**PROBLEM**
Repeat the lines of the data exactly and exclude any picture among them.

**INPUT**

-.-.-

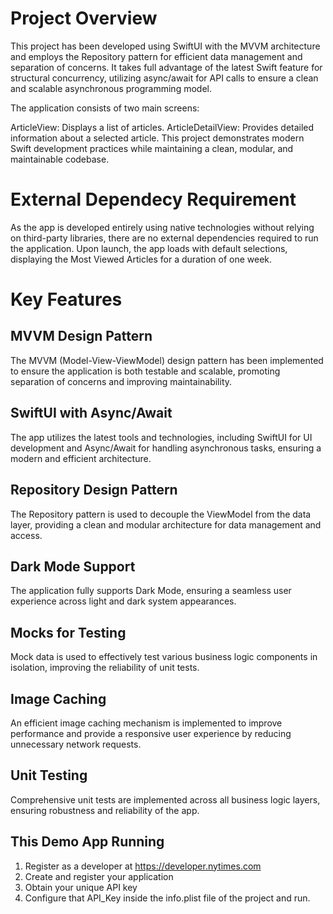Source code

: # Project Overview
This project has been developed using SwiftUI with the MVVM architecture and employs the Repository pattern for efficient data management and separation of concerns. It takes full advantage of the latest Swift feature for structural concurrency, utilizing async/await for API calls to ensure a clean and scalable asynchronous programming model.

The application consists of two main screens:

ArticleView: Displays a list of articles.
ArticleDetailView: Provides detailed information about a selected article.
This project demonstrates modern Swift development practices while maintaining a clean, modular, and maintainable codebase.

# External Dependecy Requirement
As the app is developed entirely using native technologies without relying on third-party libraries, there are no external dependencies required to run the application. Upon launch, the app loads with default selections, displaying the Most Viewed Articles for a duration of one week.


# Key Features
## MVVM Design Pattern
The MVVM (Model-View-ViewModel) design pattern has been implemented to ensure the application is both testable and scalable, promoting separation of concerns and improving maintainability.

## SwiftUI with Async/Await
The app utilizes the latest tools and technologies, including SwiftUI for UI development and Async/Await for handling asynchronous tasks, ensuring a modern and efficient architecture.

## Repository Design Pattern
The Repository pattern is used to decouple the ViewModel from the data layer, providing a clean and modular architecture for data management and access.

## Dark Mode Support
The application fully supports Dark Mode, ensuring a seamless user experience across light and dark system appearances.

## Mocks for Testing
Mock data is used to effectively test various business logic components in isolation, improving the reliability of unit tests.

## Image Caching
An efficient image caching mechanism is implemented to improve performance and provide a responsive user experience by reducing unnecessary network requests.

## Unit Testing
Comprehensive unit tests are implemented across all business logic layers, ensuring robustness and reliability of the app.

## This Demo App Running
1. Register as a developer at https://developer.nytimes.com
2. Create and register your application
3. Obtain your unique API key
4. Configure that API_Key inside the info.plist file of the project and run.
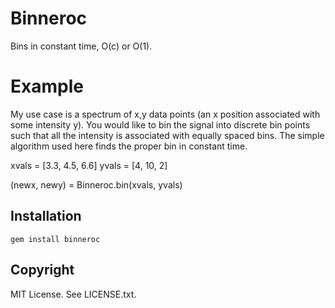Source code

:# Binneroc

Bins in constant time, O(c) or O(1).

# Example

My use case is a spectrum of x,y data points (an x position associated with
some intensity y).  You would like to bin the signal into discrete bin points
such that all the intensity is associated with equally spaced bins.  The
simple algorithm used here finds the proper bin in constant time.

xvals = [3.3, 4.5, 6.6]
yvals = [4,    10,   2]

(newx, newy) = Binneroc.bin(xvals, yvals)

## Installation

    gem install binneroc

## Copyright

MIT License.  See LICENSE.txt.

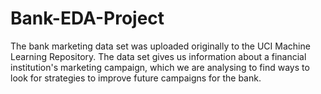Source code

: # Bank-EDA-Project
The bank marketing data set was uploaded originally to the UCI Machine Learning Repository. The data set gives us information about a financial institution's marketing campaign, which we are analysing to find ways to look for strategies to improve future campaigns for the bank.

-.-.-

**ANSWER TO THIS TASK**
Source code

: # Project Overview
This project has been developed using SwiftUI with the MVVM architecture and employs the Repository pattern for efficient data management and separation of concerns. It takes full advantage of the latest Swift feature for structural concurrency, utilizing async/await for API calls to ensure a clean and scalable asynchronous programming model.

The application consists of two main screens:

ArticleView: Displays a list of articles.
ArticleDetailView: Provides detailed information about a selected article.
This project demonstrates modern Swift development practices while maintaining a clean, modular, and maintainable codebase.

# External Dependecy Requirement
As the app is developed entirely using native technologies without relying on third-party libraries, there are no external dependencies required to run the application. Upon launch, the app loads with default selections, displaying the Most Viewed Articles for a duration of one week.


# Key Features
## MVVM Design Pattern
The MVVM (Model-View-ViewModel) design pattern has been implemented to ensure the application is both testable and scalable, promoting separation of concerns and improving maintainability.

## SwiftUI with Async/Await
The app utilizes the latest tools and technologies, including SwiftUI for UI development and Async/Await for handling asynchronous tasks, ensuring a modern and efficient architecture.

## Repository Design Pattern
The Repository pattern is used to decouple the ViewModel from the data layer, providing a clean and modular architecture for data management and access.

## Dark Mode Support
The application fully supports Dark Mode, ensuring a seamless user experience across light and dark system appearances.

## Mocks for Testing
Mock data is used to effectively test various business logic components in isolation, improving the reliability of unit tests.

## Image Caching
An efficient image caching mechanism is implemented to improve performance and provide a responsive user experience by reducing unnecessary network requests.

## Unit Testing
Comprehensive unit tests are implemented across all business logic layers, ensuring robustness and reliability of the app.

## This Demo App Running
1. Register as a developer at https://developer.nytimes.com
2. Create and register your application
3. Obtain your unique API key
4. Configure that API_Key inside the info.plist file of the project and run.
Source code

:# Binneroc

Bins in constant time, O(c) or O(1).

# Example

My use case is a spectrum of x,y data points (an x position associated with
some intensity y).  You would like to bin the signal into discrete bin points
such that all the intensity is associated with equally spaced bins.  The
simple algorithm used here finds the proper bin in constant time.

xvals = [3.3, 4.5, 6.6]
yvals = [4,    10,   2]

(newx, newy) = Binneroc.bin(xvals, yvals)

## Installation

    gem install binneroc

## Copyright

MIT License.  See LICENSE.txt.

Source code

: # Bank-EDA-Project
The bank marketing data set was uploaded originally to the UCI Machine Learning Repository. The data set gives us information about a financial institution's marketing campaign, which we are analysing to find ways to look for strategies to improve future campaigns for the bank.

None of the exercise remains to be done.